You need to have your picture less then 150 kb - If you use MS paint just reduce (stretch /skew) 30% each way!


----------



## Jim (Nov 1, 2007)

Or Even Easier for XP users wanting to resize: https://www.tinboats.net/forum/viewtopic.php?t=46


----------



## DocWatson (Nov 1, 2007)

I'll throw in my 2 cents and recommend a FREE program Irfanview. 
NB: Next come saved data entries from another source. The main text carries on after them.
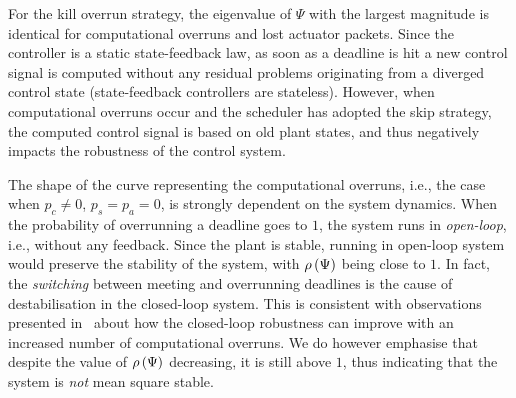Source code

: For the kill overrun strategy, the eigenvalue of $\Psi$ with the largest magnitude is identical for computational overruns and lost actuator packets.
Since the controller is a static state-feedback law, as soon as a deadline is hit a new control signal is computed without any residual problems originating from a diverged control state (state-feedback controllers are stateless).
However, when computational overruns occur and the scheduler has adopted the skip strategy, the computed control signal is based on old plant states, and thus negatively impacts the robustness of the control system.

The shape of the curve representing the computational overruns, i.e., the case when $p_c \neq 0$, $p_s = p_a = 0$, is strongly dependent on the system dynamics.
When the probability of overrunning a deadline goes to $1$, the system runs in \emph{open-loop}, i.e., without any feedback.
Since the plant is stable, running in open-loop system would preserve the stability of the system, with $\rho\left( \Psi \right)$ being close to $1$.
In fact, the \emph{switching} between meeting and overrunning deadlines is the cause of destabilisation in the closed-loop system.
This is consistent with observations presented in~\cite{Vreman:2021} about how the closed-loop robustness can improve with an increased number of computational overruns.
We do however emphasise that despite the value of $\rho\left( \Psi \right)$ decreasing, it is still above $1$, thus indicating that the system is \emph{not} mean square stable.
I believe this preserves the image quality better than XP's Image Resizer or David's online suggestion of ShrinkPictures. It's pretty simple to work with and has some automatic resize options like Half, Double, 800x600, etc. It also handle many more file types than most other image viewing programs. You need to be sure when installing the program that you only select the file types that you want it to open and not just click your way through the installation or it will take opening all the images on your computer Not a tragedy, but a PITA getting them back to opening with the program you want or are most familiar with.[/url]


----------



## Jim (Nov 1, 2007)

DocWatson said:


> I'll throw in my 2 cents and recommend a FREE program Irfanview.
> 
> I believe this preserves the image quality better than XP's Image Resizer or David's online suggestion of ShrinkPictures. It's pretty simple to work with and has some automatic resize options like Half, Double, 800x600, etc. It also handle many more file types than most other image viewing programs. You need to be sure when installing the program that you only select the file types that you want it to open and not just click your way through the installation or it will take opening all the images on your computer Not a tragedy, but a PITA getting them back to opening with the program you want or are most familiar with.[/url]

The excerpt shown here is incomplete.